Post-Cold War material is divided into two distinct parts. This week wecover the strategic alternatives available post Cold War—strategy in theory. Next week wecover strategy as actually practiced by Bush Sr., Clinton, Bush Jr., and Obama—strategy in practice.
If you read nothing else this semester, read the Posen and Ross article. Read it several times. Master the material and you will be prepared to enter the debate on national security strategy. The authors distilled hundreds of articles and books into a handful of cogent strategic alternatives.
Don’t get caught in the trap dismissing these strategies because they aren’t “flexible.” None of these are deterministic computer algorithms. All are quite flexible. Reading the words of past students who have argued for a “flexible” strategy, they are actually arguing for ad hoc employment policy rather than for a strategic response, and thus demonstrate a deep lack of understanding of force development and force deployment policy as elements of strategy.
Another trap past students have fallen into is dismissing the Posen and Ross strategies as “dated.” They go on to talk about issues two, three, or more levels below grand strategy, again demonstrating a failure to understand grand strategy. Professionals still study Sun Tzu (circa 500 BC), Thucydides (460 BC - 395 BC), and Clausewitz (1780 AD - 1831 AD). Dated? Sure. Valued? Professionals think so.
Still, if you have the urge, read the document from 2008 document from the Center for a New American Security, Finding Our Way: Debating American Grand Strategy. It’s newer, post-9/11, it’s three times longer than Posen and Ross, and it lists the same strategy alternatives that Posen and Ross listed twelve years earlier: isolationism, selective engagement, primacy, and cooperative security (p. 17). The same taxonomy can be used to describe U.S. behavior from the birth of the nation to the present. This is called old wine in a new bottle.
Required Reading
- Worley chapter 6 Post-Cold War Strategy [pp. 165-175]
- Posen and Ross article from International Security
Optional Reading
- See Resources folder.
- Finding Our Way: Debating American Grand Strategy. It might be useful to read pp. 11-20 to reinforce the information in chapter 4, The Meaning of Grand Strategy.
Discussion Questions
DQ 1. 21st Century Strategy: Dealing with militant Islam is but a single issue of American national security. Considering the entirety of U.S. national security issues, which of the post-Cold War strategy alternatives provides the best starting point for 21st Century grand strategy? Why?

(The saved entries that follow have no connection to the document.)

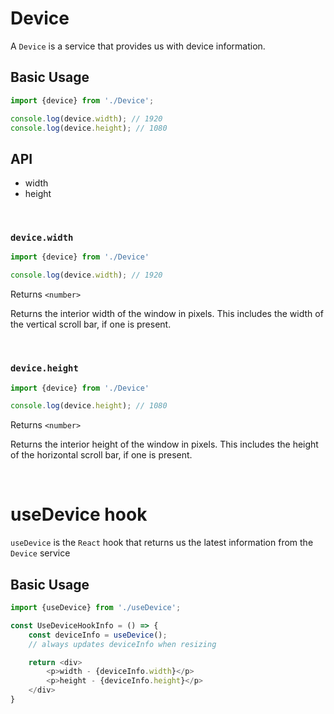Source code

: # Device

A `Device` is a service that provides us with device information.

## Basic Usage

```js
import {device} from './Device';

console.log(device.width); // 1920
console.log(device.height); // 1080
```

## API
- width
- height

<br />

### `device.width`

```js
import {device} from './Device'

console.log(device.width); // 1920
```

Returns `<number>`

Returns the interior width of the window in pixels. This includes the width of the vertical scroll bar, if one is present.

<br />

### `device.height`

```js
import {device} from './Device'

console.log(device.height); // 1080
```

Returns `<number>`

Returns the interior height of the window in pixels. This includes the height of the horizontal scroll bar, if one is present.

<br />

# useDevice hook
`useDevice` is the `React` hook that returns us the latest information from the `Device` service

## Basic Usage

```js
import {useDevice} from './useDevice';

const UseDeviceHookInfo = () => {
    const deviceInfo = useDevice();
    // always updates deviceInfo when resizing

    return <div>
        <p>width - {deviceInfo.width}</p>
        <p>height - {deviceInfo.height}</p>
    </div>
}

```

DQ 2. Were predictions accurate?Strategies are based on theoretical cause-and-effect relationships. A theory's validity can be judged by its ability to predict the consequences of action. Assuming that the United States adopted a beyond-primacy strategy after 9/11, discuss the theories embedded in the strategic alternatives and their ability to predict the consequences of the beyond-primacy strategy (post 9/11 behavior and the invasion of Iraq). I.e., did the predictions made in Posen and Ross come true?
DQ 3. Realism and Strategy: Connect the national security strategies from Posen and Ross to the different forms of realism presented in the international relations material.
DQ 4. Idealism and Strategy: Connect the national security strategies from Posen and Ross to the different forms of idealism/liberalism presented in the international relations material.
Lessons Learned
Submit a 350-word summary of what you have learned from this unit’s assignments, readings, and discussions and how they relate to your learning experience and work environment. Include all assigned reading, not just the reading associated with the DQs.